**HOW TO COMPLETE THIS TASK**
Write the records out again exactly, but without pictures.

**MATERIAL PROVIDED**
....................

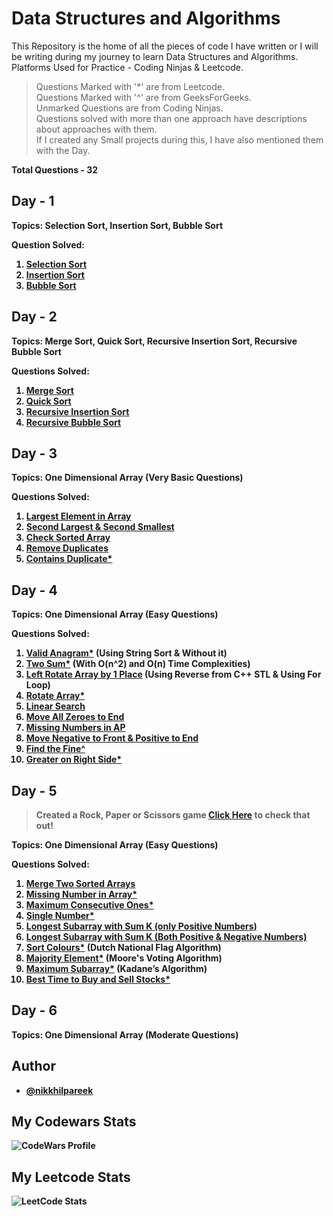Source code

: 
# Data Structures and Algorithms
This Repository is the home of all the pieces of code I have written or I will be writing during my journey to learn Data Structures and Algorithms. <br> Platforms Used for Practice - Coding Ninjas & Leetcode.

> Questions Marked with '*' are from Leetcode. <br>
> Questions Marked with '^' are from GeeksForGeeks. <br>
> Unmarked Questions are from Coding Ninjas. <br>
> Questions solved with more than one approach have descriptions about approaches with them. <br>
> If I created any Small projects during this, I have also mentioned them with the Day. <br>

<b> Total Questions - 32

## Day - 1
Topics: Selection Sort, Insertion Sort, Bubble Sort

Question Solved: <br>
1. [Selection Sort](https://www.codingninjas.com/studio/problems/selection-sort_624469?utm_source=striver&utm_medium=website&utm_campaign=a_zcoursetuf)
2. [Insertion Sort](https://www.codingninjas.com/studio/problems/insertion-sort_3155179)
3. [Bubble Sort](https://www.codingninjas.com/studio/problems/bubble-sort_624380?utm_source=striver&utm_medium=website&utm_campaign=a_zcoursetuf)

## Day - 2
Topics: Merge Sort, Quick Sort, Recursive Insertion Sort, Recursive Bubble Sort

Questions Solved:
1. [Merge Sort](https://www.codingninjas.com/studio/problems/merge-sort_5846?utm_source=striver&utm_medium=website&utm_campaign=a_zcoursetuf)
2. [Quick Sort](https://www.codingninjas.com/studio/problems/quick-sort_5844?utm_source=striver&utm_medium=website&utm_campaign=a_zcoursetuf)
3. [Recursive Insertion Sort](https://www.codingninjas.com/studio/problems/insertion-sort_624381?utm_source=striver&utm_medium=website&utm_campaign=a_zcoursetuf)
4. [Recursive Bubble Sort](https://www.codingninjas.com/studio/problems/bubble-sort_624380?utm_source=striver&utm_medium=website&utm_campaign=a_zcoursetuf)

## Day - 3
Topics: One Dimensional Array (Very Basic Questions)

Questions Solved:
1. [Largest Element in Array](https://www.codingninjas.com/studio/problems/largest-element-in-the-array-largest-element-in-the-array_5026279?utm_source=striver&utm_medium=website&utm_campaign=a_zcoursetuf)
2. [Second Largest & Second Smallest](https://www.codingninjas.com/studio/problems/ninja-and-the-second-order-elements_6581960?utm_source=striver&utm_medium=website&utm_campaign=a_zcoursetuf)
3. [Check Sorted Array](https://www.codingninjas.com/studio/problems/ninja-and-the-sorted-check_6581957?utm_source=striver&utm_medium=website&utm_campaign=a_zcoursetuf)
4. [Remove Duplicates](https://www.codingninjas.com/studio/problems/remove-duplicates-from-sorted-array_1102307?utm_source=striver&utm_medium=website&utm_campaign=a_zcoursetuf)
5. [Contains Duplicate*](https://leetcode.com/problems/contains-duplicate/description/) 

## Day - 4
Topics: One Dimensional Array (Easy Questions)

Questions Solved:
1. [Valid Anagram*](https://leetcode.com/problems/valid-anagram/) (Using String Sort & Without it)
2. [Two Sum*](https://leetcode.com/problems/two-sum/) (With O(n^2) and O(n) Time Complexities)
3. [Left Rotate Array by 1 Place](https://www.codingninjas.com/studio/problems/left-rotate-an-array-by-one_5026278?utm_source=striver&utm_medium=website&utm_campaign=a_zcoursetuf&leftPanelTab=1) (Using Reverse from C++ STL & Using For Loop)
4. [Rotate Array*](https://leetcode.com/problems/rotate-array/)
5. [Linear Search](https://www.codingninjas.com/studio/problems/linear-search_6922070?utm_source=striver&utm_medium=website&utm_campaign=a_zcoursetuf)
6. [Move All Zeroes to End](https://www.codingninjas.com/studio/problems/ninja-and-the-zero-s_6581958?utm_source=striver&utm_medium=website&utm_campaign=a_zcoursetuf)
7. [Missing Numbers in AP](https://www.codingninjas.com/studio/problems/missing-number-in-ap_975498)
8. [Move Negative to Front & Positive to End](https://www.codingninjas.com/studio/problems/move-all-negative-numbers-to-beginning-and-positive-to-end_1112620)
9. [Find the Fine^](https://practice.geeksforgeeks.org/problems/find-the-fine4353/1)
10. [Greater on Right Side*](https://leetcode.com/problems/replace-elements-with-greatest-element-on-right-side/description/)
   

## Day - 5
> Created a Rock, Paper or Scissors game [Click Here](https://github.com/nikkhilpareek/Rock-Paper-Scissor) to check that out! <br>

Topics: One Dimensional Array (Easy Questions)

Questions Solved:
1. [Merge Two Sorted Arrays](https://www.codingninjas.com/studio/problems/sorted-array_6613259)
2. [Missing Number in Array*](https://leetcode.com/problems/missing-number/)
3. [Maximum Consecutive Ones*](https://leetcode.com/problems/max-consecutive-ones/)
4. [Single Number*](https://leetcode.com/problems/single-number/)
5. [Longest Subarray with Sum K (only Positive Numbers)](https://www.codingninjas.com/studio/problems/longest-subarray-with-sum-k_6682399)
6. [Longest Subarray with Sum K (Both Positive & Negative Numbers)](https://www.codingninjas.com/studio/problems/longest-subarray-with-sum-k_5713505)
7. [Sort Colours*](https://leetcode.com/problems/sort-colors/) (Dutch National Flag Algorithm)
8. [Majority Element*](https://leetcode.com/problems/majority-element/) (Moore's Voting Algorithm)
9. [Maximum Subarray*](https://leetcode.com/problems/maximum-subarray/) (Kadane’s Algorithm)
10. [Best Time to Buy and Sell Stocks*](https://leetcode.com/problems/best-time-to-buy-and-sell-stock/)


## Day - 6
Topics: One Dimensional Array (Moderate Questions)

## Author

- [@nikkhilpareek](https://www.github.com/nikkhilpareek)

## My Codewars Stats
![CodeWars Profile](https://www.codewars.com/users/nikkhil.pareek/badges/large)

## My Leetcode Stats
![LeetCode Stats](https://leetcard.jacoblin.cool/Nikkhil-Pareek?theme=dark&font=Archivo)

....................

**RESULT OF THIS EXERCISE**
Source code

: 
# Data Structures and Algorithms
This Repository is the home of all the pieces of code I have written or I will be writing during my journey to learn Data Structures and Algorithms. <br> Platforms Used for Practice - Coding Ninjas & Leetcode.

> Questions Marked with '*' are from Leetcode. <br>
> Questions Marked with '^' are from GeeksForGeeks. <br>
> Unmarked Questions are from Coding Ninjas. <br>
> Questions solved with more than one approach have descriptions about approaches with them. <br>
> If I created any Small projects during this, I have also mentioned them with the Day. <br>

<b> Total Questions - 32

## Day - 1
Topics: Selection Sort, Insertion Sort, Bubble Sort

Question Solved: <br>
1. [Selection Sort](https://www.codingninjas.com/studio/problems/selection-sort_624469?utm_source=striver&utm_medium=website&utm_campaign=a_zcoursetuf)
2. [Insertion Sort](https://www.codingninjas.com/studio/problems/insertion-sort_3155179)
3. [Bubble Sort](https://www.codingninjas.com/studio/problems/bubble-sort_624380?utm_source=striver&utm_medium=website&utm_campaign=a_zcoursetuf)

## Day - 2
Topics: Merge Sort, Quick Sort, Recursive Insertion Sort, Recursive Bubble Sort

Questions Solved:
1. [Merge Sort](https://www.codingninjas.com/studio/problems/merge-sort_5846?utm_source=striver&utm_medium=website&utm_campaign=a_zcoursetuf)
2. [Quick Sort](https://www.codingninjas.com/studio/problems/quick-sort_5844?utm_source=striver&utm_medium=website&utm_campaign=a_zcoursetuf)
3. [Recursive Insertion Sort](https://www.codingninjas.com/studio/problems/insertion-sort_624381?utm_source=striver&utm_medium=website&utm_campaign=a_zcoursetuf)
4. [Recursive Bubble Sort](https://www.codingninjas.com/studio/problems/bubble-sort_624380?utm_source=striver&utm_medium=website&utm_campaign=a_zcoursetuf)

## Day - 3
Topics: One Dimensional Array (Very Basic Questions)

Questions Solved:
1. [Largest Element in Array](https://www.codingninjas.com/studio/problems/largest-element-in-the-array-largest-element-in-the-array_5026279?utm_source=striver&utm_medium=website&utm_campaign=a_zcoursetuf)
2. [Second Largest & Second Smallest](https://www.codingninjas.com/studio/problems/ninja-and-the-second-order-elements_6581960?utm_source=striver&utm_medium=website&utm_campaign=a_zcoursetuf)
3. [Check Sorted Array](https://www.codingninjas.com/studio/problems/ninja-and-the-sorted-check_6581957?utm_source=striver&utm_medium=website&utm_campaign=a_zcoursetuf)
4. [Remove Duplicates](https://www.codingninjas.com/studio/problems/remove-duplicates-from-sorted-array_1102307?utm_source=striver&utm_medium=website&utm_campaign=a_zcoursetuf)
5. [Contains Duplicate*](https://leetcode.com/problems/contains-duplicate/description/) 

## Day - 4
Topics: One Dimensional Array (Easy Questions)

Questions Solved:
1. [Valid Anagram*](https://leetcode.com/problems/valid-anagram/) (Using String Sort & Without it)
2. [Two Sum*](https://leetcode.com/problems/two-sum/) (With O(n^2) and O(n) Time Complexities)
3. [Left Rotate Array by 1 Place](https://www.codingninjas.com/studio/problems/left-rotate-an-array-by-one_5026278?utm_source=striver&utm_medium=website&utm_campaign=a_zcoursetuf&leftPanelTab=1) (Using Reverse from C++ STL & Using For Loop)
4. [Rotate Array*](https://leetcode.com/problems/rotate-array/)
5. [Linear Search](https://www.codingninjas.com/studio/problems/linear-search_6922070?utm_source=striver&utm_medium=website&utm_campaign=a_zcoursetuf)
6. [Move All Zeroes to End](https://www.codingninjas.com/studio/problems/ninja-and-the-zero-s_6581958?utm_source=striver&utm_medium=website&utm_campaign=a_zcoursetuf)
7. [Missing Numbers in AP](https://www.codingninjas.com/studio/problems/missing-number-in-ap_975498)
8. [Move Negative to Front & Positive to End](https://www.codingninjas.com/studio/problems/move-all-negative-numbers-to-beginning-and-positive-to-end_1112620)
9. [Find the Fine^](https://practice.geeksforgeeks.org/problems/find-the-fine4353/1)
10. [Greater on Right Side*](https://leetcode.com/problems/replace-elements-with-greatest-element-on-right-side/description/)
   

## Day - 5
> Created a Rock, Paper or Scissors game [Click Here](https://github.com/nikkhilpareek/Rock-Paper-Scissor) to check that out! <br>

Topics: One Dimensional Array (Easy Questions)

Questions Solved:
1. [Merge Two Sorted Arrays](https://www.codingninjas.com/studio/problems/sorted-array_6613259)
2. [Missing Number in Array*](https://leetcode.com/problems/missing-number/)
3. [Maximum Consecutive Ones*](https://leetcode.com/problems/max-consecutive-ones/)
4. [Single Number*](https://leetcode.com/problems/single-number/)
5. [Longest Subarray with Sum K (only Positive Numbers)](https://www.codingninjas.com/studio/problems/longest-subarray-with-sum-k_6682399)
6. [Longest Subarray with Sum K (Both Positive & Negative Numbers)](https://www.codingninjas.com/studio/problems/longest-subarray-with-sum-k_5713505)
7. [Sort Colours*](https://leetcode.com/problems/sort-colors/) (Dutch National Flag Algorithm)
8. [Majority Element*](https://leetcode.com/problems/majority-element/) (Moore's Voting Algorithm)
9. [Maximum Subarray*](https://leetcode.com/problems/maximum-subarray/) (Kadane’s Algorithm)
10. [Best Time to Buy and Sell Stocks*](https://leetcode.com/problems/best-time-to-buy-and-sell-stock/)


## Day - 6
Topics: One Dimensional Array (Moderate Questions)

## Author

- [@nikkhilpareek](https://www.github.com/nikkhilpareek)

## My Codewars Stats
![CodeWars Profile](https://www.codewars.com/users/nikkhil.pareek/badges/large)

## My Leetcode Stats
![LeetCode Stats](https://leetcard.jacoblin.cool/Nikkhil-Pareek?theme=dark&font=Archivo)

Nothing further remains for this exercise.